Dear Dr. Warren: My child's mother has suddenly decided with the help of PETA to turn my daughter into a vegetarian at the age of nine. She (in the course of a day) has influenced her with pictures and with paraphanalia from said organization. I am concerned about the nutritional health of my daughter, and fear some of these types of organizations have other motives. If you have any comments please e-mail me back - it would be much appreciated.

-SB

Dear SB: I am not familiar with PETA, so I cannot comment on their agenda. Since you don't refer to your daughter's mother as your wife, I sense that you are not living in the same household. This may tend to aggravate differences of opinion regarding your child's welfare. Even if you were living in the same household, I would have to suggest that you consider counseling to deal with any major disagreements about dealing with your daughter since your daughter will end up caught in the middle, either confused, or forced to choose sides.

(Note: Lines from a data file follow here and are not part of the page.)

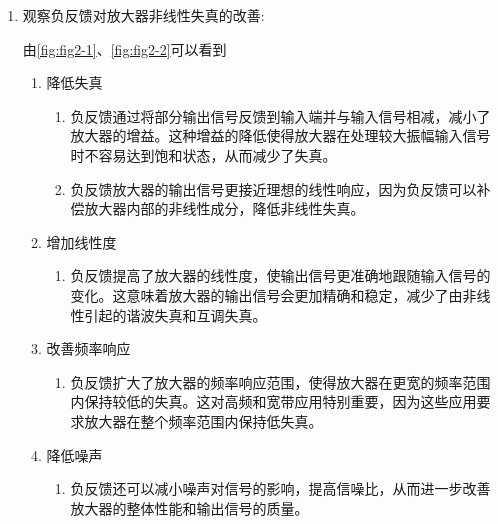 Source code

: \documentclass[dvipsnames, svgnames,a4paper,11pt]{article}
\begin{document}
\begin{enumerate}
				\item 观察负反馈对放大器非线性失真的改善:
					
					由\cref{fig:fig2-1}、\cref{fig:fig2-2}可以看到


						\begin{enumerate}
							\item 降低失真
							\begin{enumerate}
								\item 负反馈通过将部分输出信号反馈到输入端并与输入信号相减，减小了放大器的增益。这种增益的降低使得放大器在处理较大振幅输入信号时不容易达到饱和状态，从而减少了失真。
								\item 负反馈放大器的输出信号更接近理想的线性响应，因为负反馈可以补偿放大器内部的非线性成分，降低非线性失真。
							\end{enumerate}
							
							\item 增加线性度
							\begin{enumerate}
								\item 负反馈提高了放大器的线性度，使输出信号更准确地跟随输入信号的变化。这意味着放大器的输出信号会更加精确和稳定，减少了由非线性引起的谐波失真和互调失真。
							\end{enumerate}
					
							\item 改善频率响应
							\begin{enumerate}
								\item 负反馈扩大了放大器的频率响应范围，使得放大器在更宽的频率范围内保持较低的失真。这对高频和宽带应用特别重要，因为这些应用要求放大器在整个频率范围内保持低失真。
							\end{enumerate}
					
							\item 降低噪声
							\begin{enumerate}
								\item 负反馈还可以减小噪声对信号的影响，提高信噪比，从而进一步改善放大器的整体性能和输出信号的质量。
							\end{enumerate}
						\end{enumerate}
				
					


				


				


					
			\end{enumerate}
		
\end{document}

It is possible for a vegetarian diet to be nutritious. There are a variety of approaches to being a vegetarian. Some vegetarians include milk, milk products like yogurt and cheese, and eggs in their diet. Since these foods have complete protein, their diets will not be lacking in any vital nutrients. Those vegetarians who do not consume any animal products at all need to use combinations of high protein vegetables in order to get complete protein. If your daughter's diet does not include any animal products, rather than fighting about the issue of whether or not a vegetarian diet is adequate, I would suggest consulting a nutritionist to review her diet and prescribe a mix that will be adequately nutritious. To ensure that her health isn't sacrificed while she is adjusting to her diet, be sure that your daughter sees her pediatrician every 3 to 6 months to be weighed and measured. If the first year of her vegetarian diet shows her growth to be adequate and she and her mother become sufficiently educated about what is necessary to have a nutritious vegetarian diet, I think you can relax.